Hello, I am trying to isolate email addresses from an Information column in a Dataset. A sample of the data from the column would be something like 'someone's name [email@email.com]'

I don't necessarily need the name part, but I do need the Email Addresses, which are always bracketed in this column by '[]'.

I am using a Split Column tile in Magic ETL, and in the Choose Delimiter to Split On section I have 'Custom' selected and using the following REGEX code that I'm sure is wrong:

REGEX_EXTRACT([Information], "\[(.*?)\]", 0)

The code compiles, but the newly created column is copying all the text from the Information column (Column that's being split) exactly.

Any ideas how I can only grab the email address that's inside the brackets? I'm sure I'm missing something.

Thank you!

Best Answer

  • marcel_luthi
    marcel_luthi Coach
    Answer ✓

    REGEX can be tricky, specially when it comes to replacing, so you might want to try a couple of different options until you find one that works, here's one you can try:

    REGEXP_REPLACE(`Information`,'.*([a-zA-Z0-9._-]+@[a-zA-Z0-9._-]+\.[a-zA-Z0-9_-]+).*','$1')
    

Answers

  • GrantSmith
    GrantSmith Coach
    edited March 21

    it’s not matching anything so it’s returning the original string. You can use a formula tile and REGEXP_REPLACE

    REGEXP_REPLACE(`Information`, '^.*\[([^\]+).*$', '$1')
    

    **Was this post helpful? Click Agree or Like below**
    **Did this solve your problem? Accept it as a solution!**
  • alternatively you can split part the split part

    SPLIT_PART(SPLIT_PART(`Information`, '[',2), ']', 1)
    

    **Was this post helpful? Click Agree or Like below**
    **Did this solve your problem? Accept it as a solution!**
  • blittle
    blittle Member

    For some reason the Formula Tile gives me an Unknown Error Occurred when I try REGEX in the formula bar. That's where I tried it first.

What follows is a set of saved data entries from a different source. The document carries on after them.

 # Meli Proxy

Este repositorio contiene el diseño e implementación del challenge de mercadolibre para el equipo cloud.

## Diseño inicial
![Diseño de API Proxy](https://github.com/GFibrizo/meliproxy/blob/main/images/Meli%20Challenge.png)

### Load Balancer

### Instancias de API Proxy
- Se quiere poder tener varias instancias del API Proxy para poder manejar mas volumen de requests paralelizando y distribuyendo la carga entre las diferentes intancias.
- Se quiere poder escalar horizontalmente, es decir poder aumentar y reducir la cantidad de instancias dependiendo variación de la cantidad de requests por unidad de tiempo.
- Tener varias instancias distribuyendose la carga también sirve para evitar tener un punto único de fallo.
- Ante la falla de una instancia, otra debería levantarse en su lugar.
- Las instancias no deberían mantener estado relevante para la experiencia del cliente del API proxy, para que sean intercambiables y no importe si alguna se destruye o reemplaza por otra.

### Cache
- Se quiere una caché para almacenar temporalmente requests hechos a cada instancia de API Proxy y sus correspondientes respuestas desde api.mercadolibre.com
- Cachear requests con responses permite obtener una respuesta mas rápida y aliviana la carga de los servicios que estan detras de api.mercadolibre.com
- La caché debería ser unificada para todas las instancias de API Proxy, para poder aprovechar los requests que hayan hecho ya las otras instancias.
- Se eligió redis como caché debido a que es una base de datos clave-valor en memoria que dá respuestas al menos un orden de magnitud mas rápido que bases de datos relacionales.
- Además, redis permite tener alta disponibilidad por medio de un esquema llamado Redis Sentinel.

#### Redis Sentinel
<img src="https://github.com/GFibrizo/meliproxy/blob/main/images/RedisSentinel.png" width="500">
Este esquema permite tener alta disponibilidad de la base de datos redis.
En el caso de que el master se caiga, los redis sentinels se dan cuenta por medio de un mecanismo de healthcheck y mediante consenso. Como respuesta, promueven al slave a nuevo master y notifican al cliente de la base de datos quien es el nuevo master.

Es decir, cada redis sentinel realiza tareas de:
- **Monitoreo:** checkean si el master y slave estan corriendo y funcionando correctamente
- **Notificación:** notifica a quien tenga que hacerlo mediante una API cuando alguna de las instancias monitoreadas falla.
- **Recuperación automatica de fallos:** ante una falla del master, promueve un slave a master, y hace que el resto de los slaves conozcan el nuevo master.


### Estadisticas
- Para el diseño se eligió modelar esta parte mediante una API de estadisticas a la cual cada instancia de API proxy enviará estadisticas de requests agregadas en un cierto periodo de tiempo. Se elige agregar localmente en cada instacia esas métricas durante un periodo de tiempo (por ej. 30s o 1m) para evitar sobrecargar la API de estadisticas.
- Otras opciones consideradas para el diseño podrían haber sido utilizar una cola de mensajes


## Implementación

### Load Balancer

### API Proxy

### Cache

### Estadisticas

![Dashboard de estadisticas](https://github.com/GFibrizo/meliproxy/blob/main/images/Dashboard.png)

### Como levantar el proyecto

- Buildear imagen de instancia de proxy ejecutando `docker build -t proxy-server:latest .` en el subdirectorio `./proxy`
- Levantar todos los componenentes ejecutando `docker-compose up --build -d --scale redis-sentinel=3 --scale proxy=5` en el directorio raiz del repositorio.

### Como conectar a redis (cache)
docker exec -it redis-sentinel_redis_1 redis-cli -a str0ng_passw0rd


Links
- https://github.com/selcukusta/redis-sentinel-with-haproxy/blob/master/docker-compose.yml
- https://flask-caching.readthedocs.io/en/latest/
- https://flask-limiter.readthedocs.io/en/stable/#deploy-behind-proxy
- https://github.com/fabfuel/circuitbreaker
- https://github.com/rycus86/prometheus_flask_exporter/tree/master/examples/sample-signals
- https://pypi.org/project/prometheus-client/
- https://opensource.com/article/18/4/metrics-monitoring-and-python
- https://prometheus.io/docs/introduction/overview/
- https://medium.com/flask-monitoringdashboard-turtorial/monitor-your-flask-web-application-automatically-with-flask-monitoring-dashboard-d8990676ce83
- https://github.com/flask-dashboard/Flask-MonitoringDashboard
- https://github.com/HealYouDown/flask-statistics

  • Sorry @blittle - Appears it didn't get adequately submitted. I've updated the formula in the comment above.

    **Was this post helpful? Click Agree or Like below**
    **Did this solve your problem? Accept it as a solution!**
  • blittle
    blittle Member

    Hi Grant, Thank you for the help, I appreciate it!
    I tried the amended formula you posted, and 'validate formula' seems to like it, but when you run the preview, I am getting a new error.

    Any thoughts?

    Thanks again!

  • marcel_luthi
    marcel_luthi Coach
    Answer ✓

    REGEX can be tricky, specially when it comes to replacing, so you might want to try a couple of different options until you find one that works, here's one you can try:

    REGEXP_REPLACE(`Information`,'.*([a-zA-Z0-9._-]+@[a-zA-Z0-9._-]+\.[a-zA-Z0-9_-]+).*','$1')
    

  • blittle
    blittle Member

    Wow @marcel_luthi, that's definitely closer than I've been! That did semi work. I'm terrible with REGEX, so it's all trial and error for me.
    It seems to be grabbing the email address, but only returning the last character of the person's name, the @ symbol and domain (example: S@gmail.com). So it appears to be looking at what's inside the brackets, but only grabbing a portion.

    Is it only grabbing a character count of 1 to the left of the '@' symbol?

  • blittle
    blittle Member
    edited March 22

    I think I got the following to work…

    REGEXP_REPLACE(`Information`, '.?([a-zA-Z0-9.-]+@[a-zA-Z0-9.-]+.[a-zA-Z0-9_-]+).', '$1')
    

    It seems to be returning the full email address after an initial test, but I need to open up my filter to look at more rows.